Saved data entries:

- Opening Delimiter -

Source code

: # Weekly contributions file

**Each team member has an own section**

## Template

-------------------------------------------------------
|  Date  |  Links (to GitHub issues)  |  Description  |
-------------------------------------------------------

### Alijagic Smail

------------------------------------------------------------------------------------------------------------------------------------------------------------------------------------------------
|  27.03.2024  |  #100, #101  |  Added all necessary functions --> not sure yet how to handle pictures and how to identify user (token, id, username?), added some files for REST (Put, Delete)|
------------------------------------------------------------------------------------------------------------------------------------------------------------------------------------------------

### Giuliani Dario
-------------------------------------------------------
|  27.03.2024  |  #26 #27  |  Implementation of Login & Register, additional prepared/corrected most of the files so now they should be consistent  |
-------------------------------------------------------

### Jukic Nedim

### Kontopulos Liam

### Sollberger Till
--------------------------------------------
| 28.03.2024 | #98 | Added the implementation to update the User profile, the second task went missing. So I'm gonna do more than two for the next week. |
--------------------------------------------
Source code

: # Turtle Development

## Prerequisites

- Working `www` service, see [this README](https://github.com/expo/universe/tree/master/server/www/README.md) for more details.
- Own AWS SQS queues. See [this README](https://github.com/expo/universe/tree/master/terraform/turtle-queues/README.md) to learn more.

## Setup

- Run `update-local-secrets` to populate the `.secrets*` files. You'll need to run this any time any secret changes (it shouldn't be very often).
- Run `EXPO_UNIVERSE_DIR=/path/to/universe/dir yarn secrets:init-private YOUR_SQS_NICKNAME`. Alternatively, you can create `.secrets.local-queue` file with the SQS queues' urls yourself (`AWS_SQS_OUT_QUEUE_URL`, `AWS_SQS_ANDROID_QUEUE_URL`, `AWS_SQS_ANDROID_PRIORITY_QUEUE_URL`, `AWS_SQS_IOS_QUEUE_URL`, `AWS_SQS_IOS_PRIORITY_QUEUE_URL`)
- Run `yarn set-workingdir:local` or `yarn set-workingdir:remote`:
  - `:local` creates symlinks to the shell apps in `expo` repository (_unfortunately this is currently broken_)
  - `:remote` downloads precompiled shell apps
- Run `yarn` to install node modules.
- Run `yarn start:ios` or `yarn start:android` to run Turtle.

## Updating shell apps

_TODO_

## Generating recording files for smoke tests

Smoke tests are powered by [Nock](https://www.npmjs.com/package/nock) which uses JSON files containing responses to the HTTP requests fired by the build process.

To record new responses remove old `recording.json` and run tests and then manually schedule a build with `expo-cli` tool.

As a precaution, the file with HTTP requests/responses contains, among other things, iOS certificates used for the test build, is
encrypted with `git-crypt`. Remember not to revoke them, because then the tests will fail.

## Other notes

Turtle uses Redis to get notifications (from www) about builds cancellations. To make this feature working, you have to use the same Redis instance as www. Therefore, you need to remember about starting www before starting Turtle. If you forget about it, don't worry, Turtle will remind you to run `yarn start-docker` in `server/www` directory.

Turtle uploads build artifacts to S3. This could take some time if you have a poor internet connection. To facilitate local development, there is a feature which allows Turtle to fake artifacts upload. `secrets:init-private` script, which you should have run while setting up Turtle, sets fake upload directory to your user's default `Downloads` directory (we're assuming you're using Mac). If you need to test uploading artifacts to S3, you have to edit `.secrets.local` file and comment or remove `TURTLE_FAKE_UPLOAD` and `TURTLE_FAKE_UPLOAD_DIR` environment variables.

- Closing Delimiter -

All that is needed is the exact run of lines above from the line containing "precompiled shell apps" through the line containing "Smoke tests are", both of them included.

Expected answer:
  - `:remote` downloads precompiled shell apps
- Run `yarn` to install node modules.
- Run `yarn start:ios` or `yarn start:android` to run Turtle.

## Updating shell apps

_TODO_

## Generating recording files for smoke tests

Smoke tests are powered by [Nock](https://www.npmjs.com/package/nock) which uses JSON files containing responses to the HTTP requests fired by the build process.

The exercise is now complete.